Fri, 21 Dec 2012
The family of a 55 year-old former nurse from Great Barr has welcomed an inquest verdict today, 20th December, which found that failings, one of which was gross, on the part of Heart of England NHS Foundation Trust contributed to her death. The Coroner outlined a number of failings by the Trust, which it had not only accepted during the inquest but also stated that it had begun making changes following a series of reviews and investigations.
Mrs Nancie Haycock, who had worked as a nurse at Walsall Manor Hospital but was a housewife at the time of her death, was admitted to Good Hope Hospital in Sutton Coldfield on 19th September 2009, Nancie was diagnosed as suffering from epilepsy and referred for a CT scan and EEG, to measure the electrical activity of her brain, with a follow-up scheduled for within 3 to 4 weeks.
Despite the abnormal EEG reading, there was no follow-up at Good Hope Hospital. Mrs Haycock suffered a second seizure on 17th October 2009 and was treated by her GP at the Kingsmount Medical Centre.
No5 barrister, Mamta Gupta, a specialist in personal injury and clinical negligence cases, was instructed by Thompsons Solicitors to represent Mrs Haycock’s family at the inquest.
HM Deputy Coroner Sarah Ormond-Walshe, sitting at Birmingham Coroner’s Court in Newton Street, heard that, despite Mrs Haycock’s GP contacting Good Hope Hospital, Nancie was not seen for six months. A Consultant Neurologist saw Nancie on 6th March 2010 and referred her for MRI.
However, disagreements between the Neurologist and Radiologist, which constituted the gross failing, delayed the MRI. Nancie was admitted to Good Hope Hospital on 7th May 2010 as she was experiencing speech difficulties and tests led to a diagnosis on 10th May of glioblastoma, an aggressive brain tumour.
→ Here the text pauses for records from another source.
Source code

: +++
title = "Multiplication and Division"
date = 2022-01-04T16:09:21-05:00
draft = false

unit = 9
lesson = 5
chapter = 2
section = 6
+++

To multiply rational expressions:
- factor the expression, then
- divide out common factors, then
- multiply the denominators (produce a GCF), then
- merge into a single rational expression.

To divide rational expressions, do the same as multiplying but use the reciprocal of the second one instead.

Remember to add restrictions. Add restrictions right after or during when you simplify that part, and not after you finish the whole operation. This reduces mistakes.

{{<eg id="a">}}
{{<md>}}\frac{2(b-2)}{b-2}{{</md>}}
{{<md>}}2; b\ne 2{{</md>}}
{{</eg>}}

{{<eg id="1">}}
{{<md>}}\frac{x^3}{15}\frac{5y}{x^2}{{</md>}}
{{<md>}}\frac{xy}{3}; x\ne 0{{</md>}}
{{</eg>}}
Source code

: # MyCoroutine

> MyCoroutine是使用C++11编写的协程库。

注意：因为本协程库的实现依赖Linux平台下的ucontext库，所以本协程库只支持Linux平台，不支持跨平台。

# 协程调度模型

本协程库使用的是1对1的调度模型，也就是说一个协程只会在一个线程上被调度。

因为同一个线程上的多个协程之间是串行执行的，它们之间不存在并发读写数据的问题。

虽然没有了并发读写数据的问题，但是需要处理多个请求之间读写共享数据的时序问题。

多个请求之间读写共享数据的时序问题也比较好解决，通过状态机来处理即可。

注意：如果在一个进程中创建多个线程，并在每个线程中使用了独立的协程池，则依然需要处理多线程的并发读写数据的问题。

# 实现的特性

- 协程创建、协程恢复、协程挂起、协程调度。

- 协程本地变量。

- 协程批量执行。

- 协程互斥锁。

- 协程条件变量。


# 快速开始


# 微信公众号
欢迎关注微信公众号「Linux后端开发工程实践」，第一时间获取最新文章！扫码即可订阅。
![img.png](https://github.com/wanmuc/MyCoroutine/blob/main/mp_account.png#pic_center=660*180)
Mrs Haycock underwent an emergency craniotomy performed at the QE Hospital to reduce the tumour on 11th May.
Nancie Haycock remained at the QE Hospital for almost a month, being discharged on 8th June 2010 and referred to an Oncologist for radiotherapy. Two days later she collapsed at home and was taken to Selly Oak Hospital where it was found that the tumour had curled itself around her brain and was bleeding. Nancie died at Selly Oak Hospital 13th June 2010.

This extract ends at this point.